### Data extract
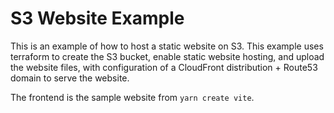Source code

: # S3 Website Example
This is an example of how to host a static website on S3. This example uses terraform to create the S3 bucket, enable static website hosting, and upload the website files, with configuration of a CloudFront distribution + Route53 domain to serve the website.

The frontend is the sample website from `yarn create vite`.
...
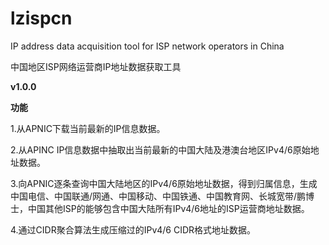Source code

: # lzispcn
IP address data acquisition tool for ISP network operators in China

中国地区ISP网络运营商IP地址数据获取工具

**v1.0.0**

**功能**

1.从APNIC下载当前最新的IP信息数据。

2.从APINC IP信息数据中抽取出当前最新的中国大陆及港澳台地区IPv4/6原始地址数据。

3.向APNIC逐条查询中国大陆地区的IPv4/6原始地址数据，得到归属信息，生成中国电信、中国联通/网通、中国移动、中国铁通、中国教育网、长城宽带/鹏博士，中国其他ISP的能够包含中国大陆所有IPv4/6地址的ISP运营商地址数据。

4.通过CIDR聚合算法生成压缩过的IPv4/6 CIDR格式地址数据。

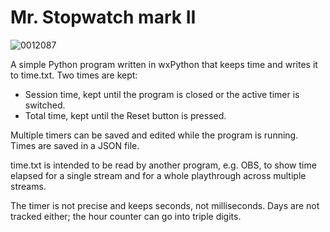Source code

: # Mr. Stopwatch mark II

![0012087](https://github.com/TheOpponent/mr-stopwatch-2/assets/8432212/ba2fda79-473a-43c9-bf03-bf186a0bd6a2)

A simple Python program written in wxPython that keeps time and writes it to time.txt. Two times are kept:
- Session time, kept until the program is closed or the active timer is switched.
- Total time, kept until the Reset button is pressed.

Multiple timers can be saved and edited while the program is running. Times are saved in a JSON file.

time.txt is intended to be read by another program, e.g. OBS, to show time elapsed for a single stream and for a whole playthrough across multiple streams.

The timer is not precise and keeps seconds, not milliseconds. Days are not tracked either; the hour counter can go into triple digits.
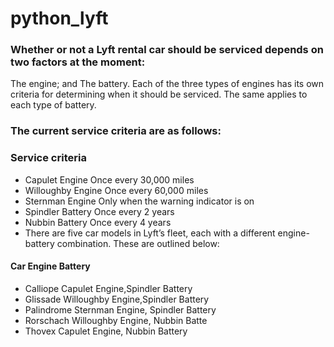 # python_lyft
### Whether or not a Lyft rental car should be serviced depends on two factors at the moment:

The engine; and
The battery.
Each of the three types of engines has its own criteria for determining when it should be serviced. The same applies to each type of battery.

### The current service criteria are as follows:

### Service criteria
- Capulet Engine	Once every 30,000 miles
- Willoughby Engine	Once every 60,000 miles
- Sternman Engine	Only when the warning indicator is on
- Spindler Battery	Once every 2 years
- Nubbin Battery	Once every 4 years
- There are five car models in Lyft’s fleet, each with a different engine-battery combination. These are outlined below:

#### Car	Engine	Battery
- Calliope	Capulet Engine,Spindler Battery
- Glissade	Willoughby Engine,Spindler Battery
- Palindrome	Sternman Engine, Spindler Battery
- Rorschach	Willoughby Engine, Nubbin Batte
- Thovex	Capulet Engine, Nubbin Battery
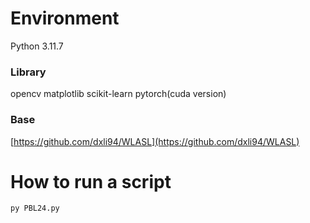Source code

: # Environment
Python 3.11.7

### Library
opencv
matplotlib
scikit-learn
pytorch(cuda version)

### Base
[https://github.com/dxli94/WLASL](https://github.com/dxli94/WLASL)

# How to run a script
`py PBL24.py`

### Problem details
In the lines above, find each one with "miles" and list it.

### Exercise solution
- Capulet Engine	Once every 30,000 miles
- Willoughby Engine	Once every 60,000 miles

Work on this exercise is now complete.